They added that prices for these assets have increased during the past year, but they think that “opportunities to invest at (or below) current market prices continue to represent an attractive proposition from a risk-adjusted return perspective.”
Fundrise further noted:
“To put this into context, we find it helpful to look at current stock prices. As of March 31, 2021, the Shiller S&P 500 price-to-earnings (PE) ratio stands at 35.7. That is to say, if you were to buy into the stock market today, you would be investing at a 2.5% annual return in terms of the actual current earnings produced by the companies whose stock you are purchasing. The only time in US history when stocks have been more expensive as a multiple of earnings was leading up to the “Dotcom Bubble crash” of 2000.”
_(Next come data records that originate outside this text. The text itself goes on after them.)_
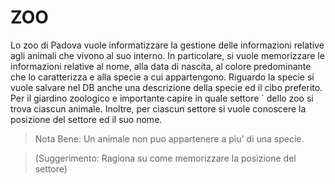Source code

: # ZOO

Lo zoo di Padova vuole informatizzare la gestione delle informazioni relative agli animali
che vivono al suo interno. In particolare, si vuole memorizzare le informazioni relative al
nome, alla data di nascita, al colore predominante che lo caratterizza e alla specie a cui
appartengono. Riguardo la specie si vuole salvare nel DB anche una descrizione della
specie ed il cibo preferito. Per il giardino zoologico e importante capire in quale settore `
dello zoo si trova ciascun animale. Inoltre, per ciascun settore si vuole conoscere la
posizione del settore ed il suo nome.

> Nota Bene: Un animale non puo appartenere a piu' di una specie.

> (Suggerimento: Ragiona su come memorizzare la posizione del settore)

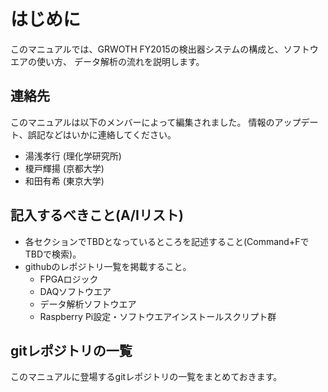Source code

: # はじめに

このマニュアルでは、GRWOTH FY2015の検出器システムの構成と、ソフトウエアの使い方、
データ解析の流れを説明します。

## 連絡先
このマニュアルは以下のメンバーによって編集されました。
情報のアップデート、誤記などはいかに連絡してください。

- 湯浅孝行 (理化学研究所)
- 榎戸輝揚 (京都大学)
- 和田有希 (東京大学)

## 記入するべきこと(A/Iリスト)
- 各セクションでTBDとなっているところを記述すること(Command+FでTBDで検索)。
- githubのレポジトリ一覧を掲載すること。
    - FPGAロジック
    - DAQソフトウエア
    - データ解析ソフトウエア
    - Raspberry Pi設定・ソフトウエアインストールスクリプト群

## gitレポジトリの一覧

このマニュアルに登場するgitレポジトリの一覧をまとめておきます。

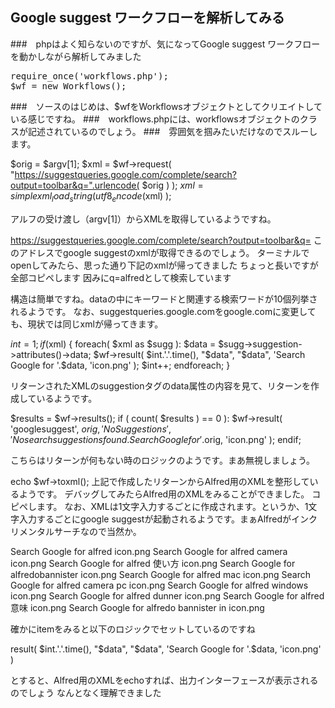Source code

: 
## Google suggest ワークフローを解析してみる

###　phpはよく知らないのですが、気になってGoogle suggest ワークフローを動かしながら解析してみました

<pre>
require_once('workflows.php');
$wf = new Workflows();
</pre>

###　ソースのはじめは、$wfをWorkflowsオブジェクトとしてクリエイトしている感じですね。
###　workflows.phpには、workflowsオブジェクトのクラスが記述されているのでしょう。
###　雰囲気を掴みたいだけなのでスルーします。


$orig = $argv[1];
$xml = $wf->request( "https://suggestqueries.google.com/complete/search?output=toolbar&q=".urlencode( $orig ) );
$xml = simplexml_load_string( utf8_encode($xml) );

アルフの受け渡し（argv[1]）からXMLを取得しているようですね。

https://suggestqueries.google.com/complete/search?output=toolbar&q=
このアドレスでgoogle suggestのxmlが取得できるのでしょう。
ターミナルでopenしてみたら、思った通り下記のxmlが帰ってきました
ちょっと長いですが全部コピペします
因みにq=alfredとして検索しています

<?xml version="1.0"?>
<toplevel>
    <CompleteSuggestion>
        <suggestion data="alfred"/>
    </CompleteSuggestion>
    <CompleteSuggestion>
        <suggestion data="alfred camera"/>
    </CompleteSuggestion>
    <CompleteSuggestion>
        <suggestion data="alfred 使い方"/>
    </CompleteSuggestion>
    <CompleteSuggestion>
        <suggestion data="alfredobannister"/>
    </CompleteSuggestion>
    <CompleteSuggestion>
        <suggestion data="alfred mac"/>
    </CompleteSuggestion>
    <CompleteSuggestion>
        <suggestion data="alfred camera pc"/>
    </CompleteSuggestion>
    <CompleteSuggestion>
        <suggestion data="alfred windows"/>
    </CompleteSuggestion>
    <CompleteSuggestion>
        <suggestion data="alfred dunner"/>
    </CompleteSuggestion>
    <CompleteSuggestion>
        <suggestion data="alfred 意味"/>
    </CompleteSuggestion>
    <CompleteSuggestion>
        <suggestion data="alfredo bannister in"/>
    </CompleteSuggestion>
</toplevel>

構造は簡単ですね。dataの中にキーワードと関連する検索ワードが10個列挙されるようです。
なお、suggestqueries.google.comをgoogle.comに変更しても、現状では同じxmlが帰ってきます。

$int = 1;
if ($xml) {
	foreach( $xml as $sugg ):
		$data = $sugg->suggestion->attributes()->data;
		$wf->result( $int.'.'.time(), "$data", "$data", 'Search Google for '.$data, 'icon.png'  );
		$int++;
	endforeach;
}

リターンされたXMLのsuggestionタグのdata属性の内容を見て、リターンを作成しているようです。

$results = $wf->results();
if ( count( $results ) == 0 ):
	$wf->result( 'googlesuggest', $orig, 'No Suggestions', 'No search suggestions found. Search Google for '.$orig, 'icon.png' );
endif;

こちらはリターンが何もない時のロジックのようです。まあ無視しましょう。

echo $wf->toxml();
上記で作成したリターンからAlfred用のXMLを整形しているようです。
デバッグしてみたらAlfred用のXMLをみることができました。
コピペします。
なお、XMLは1文字入力するごとに作成されます。というか、1文字入力するごとにgoogle suggestが起動されるようです。まぁAlfredがインクリメンタルサーチなので当然か。

<?xml version="1.0"?>
<items>

 <item uid="1.1613809030" arg="alfred" valid="yes" autocomplete="">
  <title>alfred</title>
  <subtitle>Search Google for alfred</subtitle>
  <icon>icon.png</icon>
 </item>

 <item uid="2.1613809030" arg="alfred camera" valid="yes" autocomplete="">
  <title>alfred camera</title>
  <subtitle>Search Google for alfred camera</subtitle>
  <icon>icon.png</icon>
 </item>

 <item uid="3.1613809030" arg="alfred &#x4F7F;&#x3044;&#x65B9;" valid="yes" autocomplete="">
  <title>alfred &#x4F7F;&#x3044;&#x65B9;</title>
  <subtitle>Search Google for alfred &#x4F7F;&#x3044;&#x65B9;</subtitle>
  <icon>icon.png</icon>
 </item>

 <item uid="4.1613809030" arg="alfredobannister" valid="yes" autocomplete="">
  <title>alfredobannister</title>
  <subtitle>Search Google for alfredobannister</subtitle>
  <icon>icon.png</icon>
 </item>

 <item uid="5.1613809030" arg="alfred mac" valid="yes" autocomplete="">
  <title>alfred mac</title>
  <subtitle>Search Google for alfred mac</subtitle>
  <icon>icon.png</icon>
 </item>

 <item uid="6.1613809030" arg="alfred camera pc" valid="yes" autocomplete="">
  <title>alfred camera pc</title>
  <subtitle>Search Google for alfred camera pc</subtitle>
  <icon>icon.png</icon>
 </item>

 <item uid="7.1613809030" arg="alfred windows" valid="yes" autocomplete="">
  <title>alfred windows</title>
  <subtitle>Search Google for alfred windows</subtitle> 
  <icon>icon.png</icon>
 </item>

 <item uid="8.1613809030" arg="alfred dunner" valid="yes" autocomplete="">
  <title>alfred dunner</title>
  <subtitle>Search Google for alfred dunner</subtitle>
  <icon>icon.png</icon>
 </item>

 <item uid="9.1613809030" arg="alfred &#x610F;&#x5473;" valid="yes" autocomplete="">
  <title>alfred &#x610F;&#x5473;</title>
  <subtitle>Search Google for alfred &#x610F;&#x5473;</subtitle>
  <icon>icon.png</icon>
 </item>

 <item uid="10.1613809030" arg="alfredo bannister in" valid="yes" autocomplete="">
  <title>alfredo bannister in</title>
  <subtitle>Search Google for alfredo bannister in</subtitle>
  <icon>icon.png</icon>
 </item>

</items>

確かにitemをみると以下のロジックでセットしているのですね

result( $int.'.'.time(), "$data", "$data", 'Search Google for '.$data, 'icon.png'  )

とすると、Alfred用のXMLをechoすれば、出力インターフェースが表示されるのでしょう
なんとなく理解できました


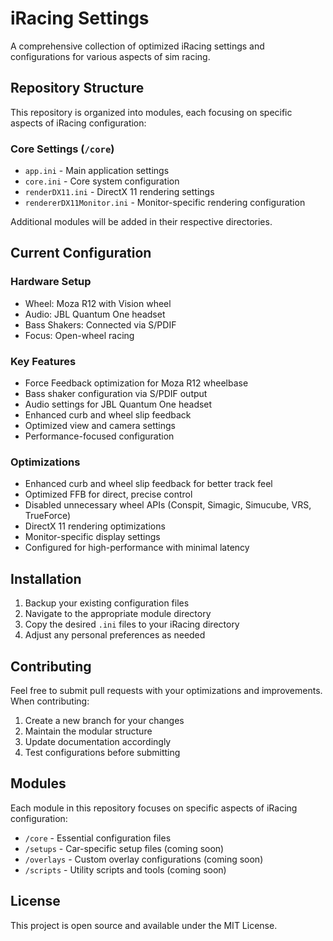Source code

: # iRacing Settings

A comprehensive collection of optimized iRacing settings and configurations for various aspects of sim racing.

## Repository Structure

This repository is organized into modules, each focusing on specific aspects of iRacing configuration:

### Core Settings (`/core`)
- `app.ini` - Main application settings
- `core.ini` - Core system configuration
- `renderDX11.ini` - DirectX 11 rendering settings
- `rendererDX11Monitor.ini` - Monitor-specific rendering configuration

Additional modules will be added in their respective directories.

## Current Configuration

### Hardware Setup
- Wheel: Moza R12 with Vision wheel
- Audio: JBL Quantum One headset
- Bass Shakers: Connected via S/PDIF
- Focus: Open-wheel racing

### Key Features
- Force Feedback optimization for Moza R12 wheelbase
- Bass shaker configuration via S/PDIF output
- Audio settings for JBL Quantum One headset
- Enhanced curb and wheel slip feedback
- Optimized view and camera settings
- Performance-focused configuration

### Optimizations
- Enhanced curb and wheel slip feedback for better track feel
- Optimized FFB for direct, precise control
- Disabled unnecessary wheel APIs (Conspit, Simagic, Simucube, VRS, TrueForce)
- DirectX 11 rendering optimizations
- Monitor-specific display settings
- Configured for high-performance with minimal latency

## Installation

1. Backup your existing configuration files
2. Navigate to the appropriate module directory
3. Copy the desired `.ini` files to your iRacing directory
4. Adjust any personal preferences as needed

## Contributing

Feel free to submit pull requests with your optimizations and improvements. When contributing:

1. Create a new branch for your changes
2. Maintain the modular structure
3. Update documentation accordingly
4. Test configurations before submitting

## Modules

Each module in this repository focuses on specific aspects of iRacing configuration:

- `/core` - Essential configuration files
- `/setups` - Car-specific setup files (coming soon)
- `/overlays` - Custom overlay configurations (coming soon)
- `/scripts` - Utility scripts and tools (coming soon)

## License

This project is open source and available under the MIT License. 
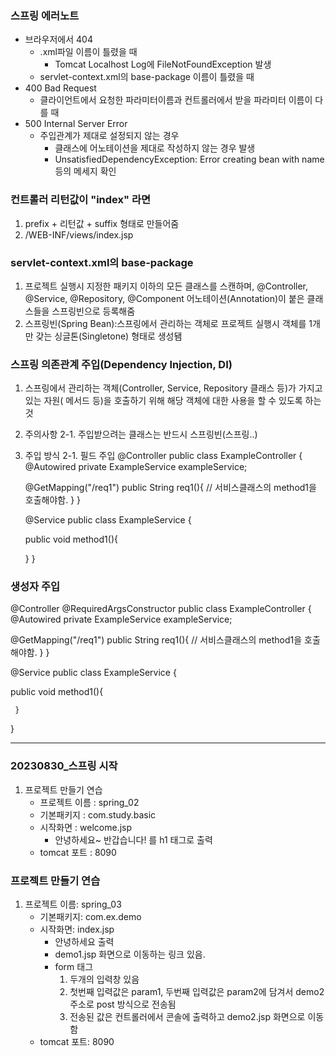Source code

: ### 스프링 에러노트
 - 브라우저에서 404
   - .xml파일 이름이 틀렸을 때
     - Tomcat Localhost Log에 FileNotFoundException 발생
   - servlet-context.xml의 base-package 이름이 틀렸을 때
 - 400 Bad Request
   - 클라이언트에서 요청한 파라미터이름과 컨트롤러에서 받을 파라미터 이름이 다를 때
- 500 Internal Server Error
  - 주입관계가 제대로 설정되지 않는 경우
    - 클래스에 어노테이션을 제대로 작성하지 않는 경우 발생
    - UnsatisfiedDependencyException: Error creating bean with name 등의 메세지 확인

### 컨트롤러 리턴값이 "index" 라면
1. prefix + 리턴값 + suffix 형태로 만들어줌
2. /WEB-INF/views/index.jsp

### servlet-context.xml의 base-package
1. 프로젝트 실행시 지정한 패키지 이하의 모든 클래스를 스캔하며, @Controller,
   @Service, @Repository, @Component 어노테이션(Annotation)이 붙은 클래스들을 스프링빈으로 등록해줌
2. 스프링빈(Spring Bean):스프링에서 관리하는 객체로 프로젝트 실행시 객체를 1개만 갖는 싱글톤(Singletone) 형태로 생성됌

### 스프링 의존관계 주입(Dependency lnjection, DI)
1. 스프링에서 관리하는 객체(Controller, Service, Repository 클래스 등)가 가지고 있는 자원(
    메서드 등)을 호출하기 위해 해당 객체에 대한 사용을 할 수 있도록 하는 것
2. 주의사항
    2-1. 주입받으려는 클래스는 반드시 스프링빈(스프링..)
3. 주입 방식
    2-1. 필드 주입
    @Controller
    public class ExampleController {
    @Autowired
    private ExampleService exampleService;
    
    @GetMapping("/req1")
    public String req1(){
        // 서비스클래스의 method1을 호출해야함.
   } 
}

    @Service
    public class ExampleService {

     public void method1(){

     }
}

### 생성자 주입
@Controller
@RequiredArgsConstructor
    public class ExampleController {
    @Autowired
    private ExampleService exampleService;
    
@GetMapping("/req1")
    public String req1(){
        // 서비스클래스의 method1을 호출해야함.
}
}

@Service
public class ExampleService {

 public void method1(){

     }
}

-------------------------------------------------------------------------------------------------------------




### 20230830_스프링 시작
1. 프로젝트 만들기 연습
   - 프로젝트 이름 : spring_02
   - 기본패키지 : com.study.basic
   - 시작화면 : welcome.jsp
     - 안녕하세요~ 반갑습니다! 를 h1 태그로 출력
   - tomcat 포트 : 8090

 

### 프로젝트 만들기 연습
1. 프로젝트 이름: spring_03
    - 기본패키지: com.ex.demo
    - 시작화면: index.jsp
        - 안녕하세요 출력
        - demo1.jsp 화면으로 이동하는 링크 있음.
        - form 태그
            1. 두개의 입력창 있음
            2. 첫번째 입력값은 param1, 두번째 입력값은 param2에 담겨서 demo2 주소로 post 방식으로 전송됨
            3. 전송된 값은 컨트롤러에서 콘솔에 출력하고 demo2.jsp 화면으로 이동함
    - tomcat 포트: 8090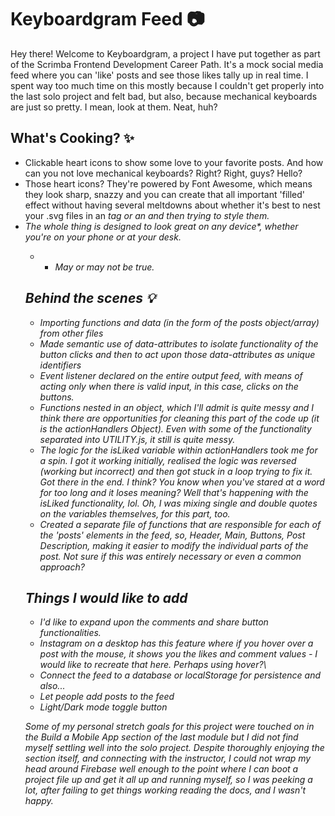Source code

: # Keyboardgram Feed :camera:

Hey there! Welcome to Keyboardgram, a project I have put together as part of the Scrimba Frontend Development Career Path. It's a mock social media feed where you can 'like' posts and see those likes tally up in real time. I spent way too much time on this mostly because I couldn't get properly into the last solo project and felt bad, but also, because mechanical keyboards are just so pretty. I mean, look at them. Neat, huh?

## What's Cooking? :sparkles:

- Clickable heart icons to show some love to your favorite posts. And how can you not love mechanical keyboards? Right? Right, guys? Hello?
- Those heart icons? They're powered by Font Awesome, which means they look sharp, snazzy and you can create that all important 'filled' effect without having several meltdowns about whether it's best to nest your .svg files in an <i> tag or an <object> and then trying to style them.
- The whole thing is designed to look great on any device*, whether you're on your phone or at your desk.

* * May or may not be true.
 
## Behind the scenes :bulb:

- Importing functions and data (in the form of the posts object/array) from other files
- Made semantic use of data-attributes to isolate functionality of the button clicks and then to act upon those data-attributes as unique identifiers
- Event listener declared on the entire output feed, with means of acting only when there is valid input, in this case, clicks on the buttons.
- Functions nested in an object, which I'll admit is quite messy and I think there are opportunities for cleaning this part of the code up (it is the actionHandlers Object). Even with some of the functionality separated into UTILITY.js, it still is quite messy.
- The logic for the isLiked variable within actionHandlers took me for a spin. I got it working initially, realised the logic was reversed (working but incorrect) and then got stuck in a loop trying to fix it. Got there in the end. I think? You know when you've stared at a word for too long and it loses meaning? Well that's happening with the isLiked functionality, lol. Oh, I was mixing single and double quotes on the variables themselves, for this part, too.
- Created a separate file of functions that are responsible for each of the 'posts' elements in the feed, so, Header, Main, Buttons, Post Description, making it easier to modify the individual parts of the post. Not sure if this was entirely necessary or even a common approach?


## Things I would like to add

- I'd like to expand upon the comments and share button functionalities.
- Instagram on a desktop has this feature where if you hover over a post with the mouse, it shows you the likes and comment values - I would like to recreate that here. Perhaps using hover?\
- Connect the feed to a database or localStorage for persistence and also...
- Let people add posts to the feed
- Light/Dark mode toggle button

Some of my personal stretch goals for this project were touched on in the Build a Mobile App section of the last module but I did not find myself settling well into the solo project. Despite thoroughly enjoying the section itself, and connecting with the instructor, I could not wrap my head around Firebase well enough to the point where I can boot a project file up and get it all up and running myself, so I was peeking a lot, after failing to get things working reading the docs, and I wasn't happy. 

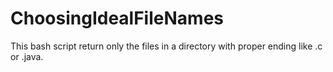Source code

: # ChoosingIdealFileNames
This bash script return only the files in a directory with proper ending like .c or .java.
“In comparison, we expect the annual current earnings of our recent apartment acquisitions to be at least 4.5% of the price we paid for the investment (this is known as the cap rate in real estate investing terms). In other words, one could argue that apartments represent a better value investment than stocks. By paying a lower price for an investment relative to its earnings, one would expect a higher income yield in the near term, as well as the potential for greater appreciation over the long term to the extent that demand increases in the future (of course, all investments involve risk and there can be no guarantees of any returns).”
Fundrise added that each of their first two apartment investments adheres to a Core Plus strategy of “acquiring and operating stabilized, cash flowing real estate.” Fundrise says they now expect these properties “to begin generating distributions for investors in the coming months, once they’ve paid off typical acquisition and onboarding costs.”